WOOD, Lieutenant George Horsley Wood (1793-1874), of Falcon Cliffs, Douglas, Isle of Man. (1)
A man of wide intellectual interests: poet, musician, elocutionist, philosopher. He wrote sonnets and critiques on metaphysical subjects.
A second lieutenant in the 20th Foot, he was posted to St Helena. There he was assigned to watch Napoleon from the vantage point of Mason's Stock House, the other side of Fisher's Valley from Longwood. (2)
Lieutenant Wood was one of many who filed past Napoleon's body at Longwood, and also provided an interesting description of Napoleon's funeral, about which he wrote a poem (See my blog of 7th March 2008).

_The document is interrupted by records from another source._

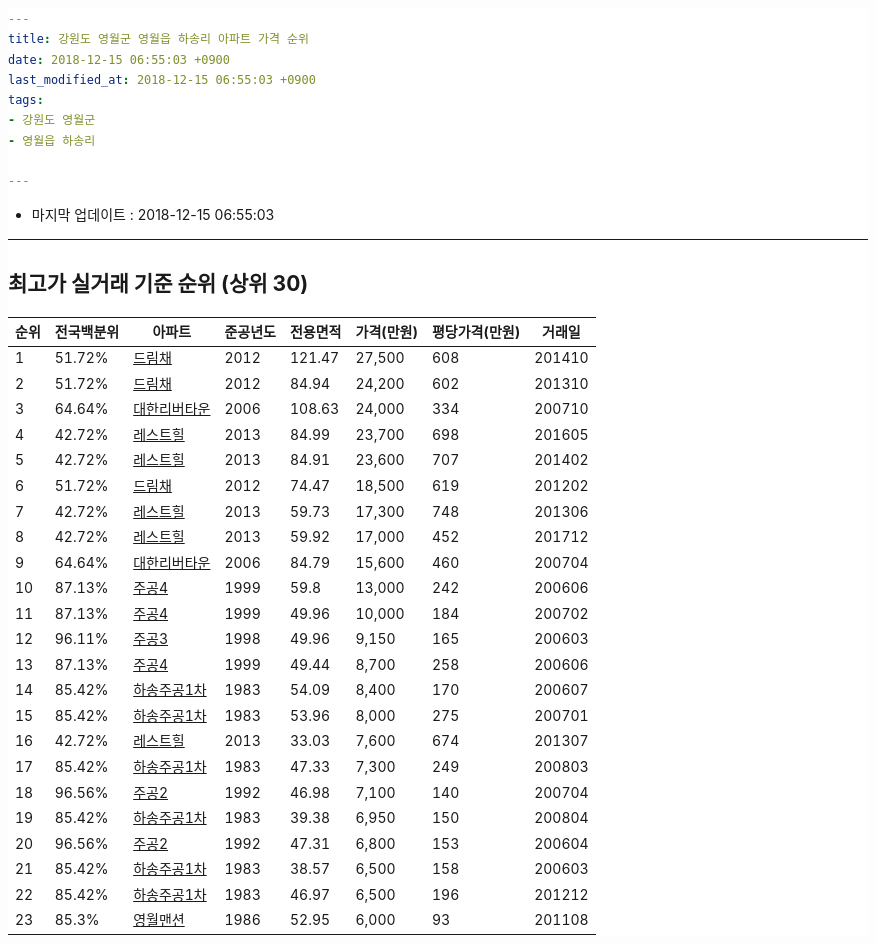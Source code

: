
 ```yaml
---
title: 강원도 영월군 영월읍 하송리 아파트 가격 순위
date: 2018-12-15 06:55:03 +0900
last_modified_at: 2018-12-15 06:55:03 +0900
tags:
- 강원도 영월군
- 영월읍 하송리

---
```


* 마지막 업데이트 : 2018-12-15 06:55:03

---

## 최고가 실거래 기준 순위 (상위 30)


|순위|전국백분위|아파트|준공년도|전용면적|가격(만원)|평당가격(만원)|거래일|
|---|---|---|---|---|---|---|---|
|1|51.72%|[드림채](https://search.naver.com/search.naver?query=%EA%B0%95%EC%9B%90%EB%8F%84+%EC%98%81%EC%9B%94%EA%B5%B0+%EC%98%81%EC%9B%94%EC%9D%8D+%ED%95%98%EC%86%A1%EB%A6%AC+%EB%93%9C%EB%A6%BC%EC%B1%84)|2012|121.47|27,500|608|201410|
|2|51.72%|[드림채](https://search.naver.com/search.naver?query=%EA%B0%95%EC%9B%90%EB%8F%84+%EC%98%81%EC%9B%94%EA%B5%B0+%EC%98%81%EC%9B%94%EC%9D%8D+%ED%95%98%EC%86%A1%EB%A6%AC+%EB%93%9C%EB%A6%BC%EC%B1%84)|2012|84.94|24,200|602|201310|
|3|64.64%|[대한리버타운](https://search.naver.com/search.naver?query=%EA%B0%95%EC%9B%90%EB%8F%84+%EC%98%81%EC%9B%94%EA%B5%B0+%EC%98%81%EC%9B%94%EC%9D%8D+%ED%95%98%EC%86%A1%EB%A6%AC+%EB%8C%80%ED%95%9C%EB%A6%AC%EB%B2%84%ED%83%80%EC%9A%B4)|2006|108.63|24,000|334|200710|
|4|42.72%|[레스트힐](https://search.naver.com/search.naver?query=%EA%B0%95%EC%9B%90%EB%8F%84+%EC%98%81%EC%9B%94%EA%B5%B0+%EC%98%81%EC%9B%94%EC%9D%8D+%ED%95%98%EC%86%A1%EB%A6%AC+%EB%A0%88%EC%8A%A4%ED%8A%B8%ED%9E%90)|2013|84.99|23,700|698|201605|
|5|42.72%|[레스트힐](https://search.naver.com/search.naver?query=%EA%B0%95%EC%9B%90%EB%8F%84+%EC%98%81%EC%9B%94%EA%B5%B0+%EC%98%81%EC%9B%94%EC%9D%8D+%ED%95%98%EC%86%A1%EB%A6%AC+%EB%A0%88%EC%8A%A4%ED%8A%B8%ED%9E%90)|2013|84.91|23,600|707|201402|
|6|51.72%|[드림채](https://search.naver.com/search.naver?query=%EA%B0%95%EC%9B%90%EB%8F%84+%EC%98%81%EC%9B%94%EA%B5%B0+%EC%98%81%EC%9B%94%EC%9D%8D+%ED%95%98%EC%86%A1%EB%A6%AC+%EB%93%9C%EB%A6%BC%EC%B1%84)|2012|74.47|18,500|619|201202|
|7|42.72%|[레스트힐](https://search.naver.com/search.naver?query=%EA%B0%95%EC%9B%90%EB%8F%84+%EC%98%81%EC%9B%94%EA%B5%B0+%EC%98%81%EC%9B%94%EC%9D%8D+%ED%95%98%EC%86%A1%EB%A6%AC+%EB%A0%88%EC%8A%A4%ED%8A%B8%ED%9E%90)|2013|59.73|17,300|748|201306|
|8|42.72%|[레스트힐](https://search.naver.com/search.naver?query=%EA%B0%95%EC%9B%90%EB%8F%84+%EC%98%81%EC%9B%94%EA%B5%B0+%EC%98%81%EC%9B%94%EC%9D%8D+%ED%95%98%EC%86%A1%EB%A6%AC+%EB%A0%88%EC%8A%A4%ED%8A%B8%ED%9E%90)|2013|59.92|17,000|452|201712|
|9|64.64%|[대한리버타운](https://search.naver.com/search.naver?query=%EA%B0%95%EC%9B%90%EB%8F%84+%EC%98%81%EC%9B%94%EA%B5%B0+%EC%98%81%EC%9B%94%EC%9D%8D+%ED%95%98%EC%86%A1%EB%A6%AC+%EB%8C%80%ED%95%9C%EB%A6%AC%EB%B2%84%ED%83%80%EC%9A%B4)|2006|84.79|15,600|460|200704|
|10|87.13%|[주공4](https://search.naver.com/search.naver?query=%EA%B0%95%EC%9B%90%EB%8F%84+%EC%98%81%EC%9B%94%EA%B5%B0+%EC%98%81%EC%9B%94%EC%9D%8D+%ED%95%98%EC%86%A1%EB%A6%AC+%EC%A3%BC%EA%B3%B54)|1999|59.8|13,000|242|200606|
|11|87.13%|[주공4](https://search.naver.com/search.naver?query=%EA%B0%95%EC%9B%90%EB%8F%84+%EC%98%81%EC%9B%94%EA%B5%B0+%EC%98%81%EC%9B%94%EC%9D%8D+%ED%95%98%EC%86%A1%EB%A6%AC+%EC%A3%BC%EA%B3%B54)|1999|49.96|10,000|184|200702|
|12|96.11%|[주공3](https://search.naver.com/search.naver?query=%EA%B0%95%EC%9B%90%EB%8F%84+%EC%98%81%EC%9B%94%EA%B5%B0+%EC%98%81%EC%9B%94%EC%9D%8D+%ED%95%98%EC%86%A1%EB%A6%AC+%EC%A3%BC%EA%B3%B53)|1998|49.96|9,150|165|200603|
|13|87.13%|[주공4](https://search.naver.com/search.naver?query=%EA%B0%95%EC%9B%90%EB%8F%84+%EC%98%81%EC%9B%94%EA%B5%B0+%EC%98%81%EC%9B%94%EC%9D%8D+%ED%95%98%EC%86%A1%EB%A6%AC+%EC%A3%BC%EA%B3%B54)|1999|49.44|8,700|258|200606|
|14|85.42%|[하송주공1차](https://search.naver.com/search.naver?query=%EA%B0%95%EC%9B%90%EB%8F%84+%EC%98%81%EC%9B%94%EA%B5%B0+%EC%98%81%EC%9B%94%EC%9D%8D+%ED%95%98%EC%86%A1%EB%A6%AC+%ED%95%98%EC%86%A1%EC%A3%BC%EA%B3%B51%EC%B0%A8)|1983|54.09|8,400|170|200607|
|15|85.42%|[하송주공1차](https://search.naver.com/search.naver?query=%EA%B0%95%EC%9B%90%EB%8F%84+%EC%98%81%EC%9B%94%EA%B5%B0+%EC%98%81%EC%9B%94%EC%9D%8D+%ED%95%98%EC%86%A1%EB%A6%AC+%ED%95%98%EC%86%A1%EC%A3%BC%EA%B3%B51%EC%B0%A8)|1983|53.96|8,000|275|200701|
|16|42.72%|[레스트힐](https://search.naver.com/search.naver?query=%EA%B0%95%EC%9B%90%EB%8F%84+%EC%98%81%EC%9B%94%EA%B5%B0+%EC%98%81%EC%9B%94%EC%9D%8D+%ED%95%98%EC%86%A1%EB%A6%AC+%EB%A0%88%EC%8A%A4%ED%8A%B8%ED%9E%90)|2013|33.03|7,600|674|201307|
|17|85.42%|[하송주공1차](https://search.naver.com/search.naver?query=%EA%B0%95%EC%9B%90%EB%8F%84+%EC%98%81%EC%9B%94%EA%B5%B0+%EC%98%81%EC%9B%94%EC%9D%8D+%ED%95%98%EC%86%A1%EB%A6%AC+%ED%95%98%EC%86%A1%EC%A3%BC%EA%B3%B51%EC%B0%A8)|1983|47.33|7,300|249|200803|
|18|96.56%|[주공2](https://search.naver.com/search.naver?query=%EA%B0%95%EC%9B%90%EB%8F%84+%EC%98%81%EC%9B%94%EA%B5%B0+%EC%98%81%EC%9B%94%EC%9D%8D+%ED%95%98%EC%86%A1%EB%A6%AC+%EC%A3%BC%EA%B3%B52)|1992|46.98|7,100|140|200704|
|19|85.42%|[하송주공1차](https://search.naver.com/search.naver?query=%EA%B0%95%EC%9B%90%EB%8F%84+%EC%98%81%EC%9B%94%EA%B5%B0+%EC%98%81%EC%9B%94%EC%9D%8D+%ED%95%98%EC%86%A1%EB%A6%AC+%ED%95%98%EC%86%A1%EC%A3%BC%EA%B3%B51%EC%B0%A8)|1983|39.38|6,950|150|200804|
|20|96.56%|[주공2](https://search.naver.com/search.naver?query=%EA%B0%95%EC%9B%90%EB%8F%84+%EC%98%81%EC%9B%94%EA%B5%B0+%EC%98%81%EC%9B%94%EC%9D%8D+%ED%95%98%EC%86%A1%EB%A6%AC+%EC%A3%BC%EA%B3%B52)|1992|47.31|6,800|153|200604|
|21|85.42%|[하송주공1차](https://search.naver.com/search.naver?query=%EA%B0%95%EC%9B%90%EB%8F%84+%EC%98%81%EC%9B%94%EA%B5%B0+%EC%98%81%EC%9B%94%EC%9D%8D+%ED%95%98%EC%86%A1%EB%A6%AC+%ED%95%98%EC%86%A1%EC%A3%BC%EA%B3%B51%EC%B0%A8)|1983|38.57|6,500|158|200603|
|22|85.42%|[하송주공1차](https://search.naver.com/search.naver?query=%EA%B0%95%EC%9B%90%EB%8F%84+%EC%98%81%EC%9B%94%EA%B5%B0+%EC%98%81%EC%9B%94%EC%9D%8D+%ED%95%98%EC%86%A1%EB%A6%AC+%ED%95%98%EC%86%A1%EC%A3%BC%EA%B3%B51%EC%B0%A8)|1983|46.97|6,500|196|201212|
|23|85.3%|[영월맨션](https://search.naver.com/search.naver?query=%EA%B0%95%EC%9B%90%EB%8F%84+%EC%98%81%EC%9B%94%EA%B5%B0+%EC%98%81%EC%9B%94%EC%9D%8D+%ED%95%98%EC%86%A1%EB%A6%AC+%EC%98%81%EC%9B%94%EB%A7%A8%EC%85%98)|1986|52.95|6,000|93|201108|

Coincidentally he was also back on St. Helena for the exhumation in 1840, and wrote another poem:
What though lingering years had pass'd away,
That form remained untouch'd by fell decay
. . . . . . . . . . . . . . . . . ..
And some who ne'er had seen that face before, Beheld, amazed, Napoleon slumbering there.
A very religious man, he and a number of other young Christians on St Helena used to meet nightly at Mason's Stock House and always prayed for the conversion of the Emperor Napoleon. The Governor, who had spies everyhwere, naturally heard of these activities, and was not entirely pleased with the form of words used to describe Napoleon to the Almighty.
A man of undoubted intellectual abilities, although perhaps not as great as he himself imagined, in later life he became rather an object of derision. He seems to have changed his religious affiliations quite a lot, and latterly had a brief flirtation with the Plymouth Brethren before the inevitable falling out.
He was always keen to tell anyone who would listen about his connection to Napoleon.
In 1853 he published a book of Poems, of which four were about Napoleon: Napoleon; Napoleon in Exile; On Revisiting St . Helena; On the Manner of Life and Death and Obsequies of Napoleon.
Lieutenant Wood and Napoleon III
In 1852 he was presented to Napoleon III at the Elysee Palace and gave the Emperor of the French the original sketch made by Rubidge after Napoleon's death.
He also apparently offered the Emperor a shaving-cloth blotched with Napoleon's blood. This gift was graciously declined, or so the story goes: Non-non-je vous remercie, Monsieur; gardez le je vous prie ! One wonders whether this story is really true!
Lt. Wood also became friendly with another of Napoleon's nephews, Prince Lucien Bonaparte, a keen linguistic scholar who was very interested in Celtic languages and once visited the isle of Man to study the etymology of the Manx Language. (3)
1. The son of Major General Wood and a grandson of the former Governor of the the Isle of Man, John Wood (1761-1777). Lieutenant Wood has appeared on this blog before. This entry has been inspired by an email from his great grandson who read my blog of March 8th 2008 on Napoleon's funeral. Lieutenant Wood's father, Major General Wood, was apparently the illegitimate son of the Governor according to my source.
2. Miss Mason lived at Orange Grove now known as Teutonic Hall. It is currently dilapidated. I am assuming that the Stock House was a smaller dwelling rather than the main house. Michel Martineau's blog of 11 Nov. 2008 entitled "Teutonic Hall ou MASON'S STOCK HOUSE", has some excellent photos of the poor state of the building now.
3. Louis Lucien Bonaparte (January 4, 1813 – November 3, 1891). The son of Napoleon's brother Lucien, he had been born in England during the brief period his father was detained by the British Government, and from the 1850's he settled in London. He was a British citizen, and in later life received a pension of £250 p.a. from the civil list for his philological achievements. Gladstone was once called upon to defend this grant in Parliament. He died in Italy but his body was brought back to England and he is buried in London. He is therefore one of at least four members of the Bonaparte family to be buried in England.